Passover is an eight-day Jewish celebration of the Israelites’ escape from slavery in Egypt during the 13th century BCE. Its centerpiece is a meal called the seder, which usually takes place on the first night. Participants gather then to tell the story as outlined in the Haggadah, an ancient Jewish text.
When I was a boy, our family Passover tradition involved a trek from Dayton, Ohio (and later Arlington, Virginia), to my grandparents’ home in Youngstown, Ohio, where my parents and I would join my father’s siblings and their families for the seder. The kids, who only got to see each other once a year, would run around and entertain themselves with games. The men would complain about the Cleveland Indians while playing pinochle. And as the festivities unfolded, my Zede (grandfather) and Bubba (grandmother) would rule their respective turfs with an iron hand.
The seder itself started at sundown and seemingly lasted forever. It was all in Hebrew and involved a reading of the Exodus story, as well as commentaries from ancient sages, and a tradition during which the youngest person present asks The Four Questions, a rhetorical device to prompt a discussion about what made this night different from any other.
The seder plate is at the center of the evening from beginning to end. It holds five or six traditional foods (there is disagreement on the number), all of which play a part in the storytelling. Three of the foods symbolize the Jews’ slavery: maror, a bitter herb, often horseradish; charoset, a paste made out of fruits, nuts, and wine representing the mortar Jews used for the Pharaoh’s construction projects; and chazeret, a second bitter herb. Three others are emblems of their freedom: beitzah, a roasted egg; karpas, a vegetable, usually parsley, eaten after being dipped in salt water; and pesach, a lamb shank. After hearing the story and the roles these foods play, we would (finally!) get to feast on a host of delicious delicacies, including homemade gefilte fish, brisket, chicken, macaroons, and whatever else Bubba and her daughters and daughters-in-law prepared.
These trips were a constant until Zede’s death in1962, when I was 12 and my parents adopted a new tradition. We stayed home and had seder with the Sprechers, the first family we met after moving to Virginia. Over the next 60 years, some 40 relatives and friends—whom I’ve long since come to think of as my “family”—have come from around the United States, Israel, and the Netherlands to mark Passover at the Sprechers’ home; it’s a tradition that’s lasted through the deaths of my parents and the elder Sprechers, countless marriages, and the birth of beloved children, grandchildren, and great-grandchildren.

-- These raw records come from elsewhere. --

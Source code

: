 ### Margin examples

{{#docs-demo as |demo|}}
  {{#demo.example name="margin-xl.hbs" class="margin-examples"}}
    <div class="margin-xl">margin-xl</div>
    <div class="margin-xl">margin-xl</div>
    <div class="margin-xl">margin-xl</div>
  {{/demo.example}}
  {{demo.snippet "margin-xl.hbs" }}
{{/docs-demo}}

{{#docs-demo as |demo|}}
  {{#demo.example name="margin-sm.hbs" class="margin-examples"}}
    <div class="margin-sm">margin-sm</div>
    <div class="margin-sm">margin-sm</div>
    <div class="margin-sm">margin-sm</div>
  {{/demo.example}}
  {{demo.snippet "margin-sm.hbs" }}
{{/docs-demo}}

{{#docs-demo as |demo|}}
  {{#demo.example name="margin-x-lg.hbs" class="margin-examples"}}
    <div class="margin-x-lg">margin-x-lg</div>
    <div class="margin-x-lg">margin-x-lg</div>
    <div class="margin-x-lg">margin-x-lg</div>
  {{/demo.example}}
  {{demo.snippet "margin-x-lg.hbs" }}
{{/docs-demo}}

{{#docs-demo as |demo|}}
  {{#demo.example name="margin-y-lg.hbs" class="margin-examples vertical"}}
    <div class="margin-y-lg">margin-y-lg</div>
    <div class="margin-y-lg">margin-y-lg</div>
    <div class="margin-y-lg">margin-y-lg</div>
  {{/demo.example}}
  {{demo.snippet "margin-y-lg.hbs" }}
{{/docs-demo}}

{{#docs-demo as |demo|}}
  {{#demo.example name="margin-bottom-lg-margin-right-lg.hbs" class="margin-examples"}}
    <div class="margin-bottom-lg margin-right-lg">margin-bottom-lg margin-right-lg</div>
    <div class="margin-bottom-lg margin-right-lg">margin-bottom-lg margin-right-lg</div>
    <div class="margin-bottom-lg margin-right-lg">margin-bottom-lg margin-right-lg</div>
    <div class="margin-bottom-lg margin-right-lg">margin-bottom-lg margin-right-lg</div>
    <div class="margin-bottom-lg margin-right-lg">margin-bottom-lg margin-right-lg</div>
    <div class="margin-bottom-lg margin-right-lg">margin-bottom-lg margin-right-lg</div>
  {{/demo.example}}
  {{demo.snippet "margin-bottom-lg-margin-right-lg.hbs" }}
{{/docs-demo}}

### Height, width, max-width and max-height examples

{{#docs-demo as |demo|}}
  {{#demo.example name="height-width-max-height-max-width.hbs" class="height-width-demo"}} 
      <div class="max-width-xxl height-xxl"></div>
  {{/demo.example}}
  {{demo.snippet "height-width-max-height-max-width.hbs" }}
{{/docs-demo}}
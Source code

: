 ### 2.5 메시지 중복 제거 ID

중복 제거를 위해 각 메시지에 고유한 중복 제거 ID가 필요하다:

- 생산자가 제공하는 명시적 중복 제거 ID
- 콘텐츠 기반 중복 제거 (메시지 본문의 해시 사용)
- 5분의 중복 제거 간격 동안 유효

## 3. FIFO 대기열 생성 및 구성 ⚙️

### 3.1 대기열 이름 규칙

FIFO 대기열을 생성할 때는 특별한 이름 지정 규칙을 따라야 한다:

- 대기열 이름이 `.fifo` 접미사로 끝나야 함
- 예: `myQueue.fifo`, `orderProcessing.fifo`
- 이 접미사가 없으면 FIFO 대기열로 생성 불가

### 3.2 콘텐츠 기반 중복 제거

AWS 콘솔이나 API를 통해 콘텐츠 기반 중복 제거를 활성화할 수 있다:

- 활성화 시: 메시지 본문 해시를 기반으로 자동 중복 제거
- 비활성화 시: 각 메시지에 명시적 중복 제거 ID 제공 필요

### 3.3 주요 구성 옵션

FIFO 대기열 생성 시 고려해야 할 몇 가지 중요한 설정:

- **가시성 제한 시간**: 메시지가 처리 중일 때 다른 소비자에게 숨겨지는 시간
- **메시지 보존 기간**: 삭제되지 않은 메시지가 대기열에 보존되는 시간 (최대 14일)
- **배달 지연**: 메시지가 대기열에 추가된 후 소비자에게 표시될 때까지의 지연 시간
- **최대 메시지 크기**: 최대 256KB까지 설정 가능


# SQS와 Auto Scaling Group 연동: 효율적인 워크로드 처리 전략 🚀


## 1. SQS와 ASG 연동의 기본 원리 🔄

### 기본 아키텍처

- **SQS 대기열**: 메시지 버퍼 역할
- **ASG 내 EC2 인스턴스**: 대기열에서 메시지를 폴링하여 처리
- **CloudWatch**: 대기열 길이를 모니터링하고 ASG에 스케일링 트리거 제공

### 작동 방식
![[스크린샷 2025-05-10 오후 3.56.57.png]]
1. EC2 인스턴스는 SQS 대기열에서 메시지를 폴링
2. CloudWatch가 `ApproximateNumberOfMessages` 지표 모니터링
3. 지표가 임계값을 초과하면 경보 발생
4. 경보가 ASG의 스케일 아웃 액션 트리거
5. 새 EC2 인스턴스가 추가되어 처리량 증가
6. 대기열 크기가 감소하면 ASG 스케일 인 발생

Before I became a metalsmith, I didn’t pay much attention to what the seder plates looked like. In my memory they were simply round, silver or ceramic, and big. As I’ve reviewed my memories of seders past, though, I’ve come to appreciate that what ties my family’s ongoing practices together—making them traditions as opposed to one-off dinners—is not only the emphasis on family (biological and beyond), the Exodus story, and the customary foods, but the seder plate itself. I’ve also become convinced that the best way to examine almost any tradition is to understand the rituals and ritualistic objects that give it shape.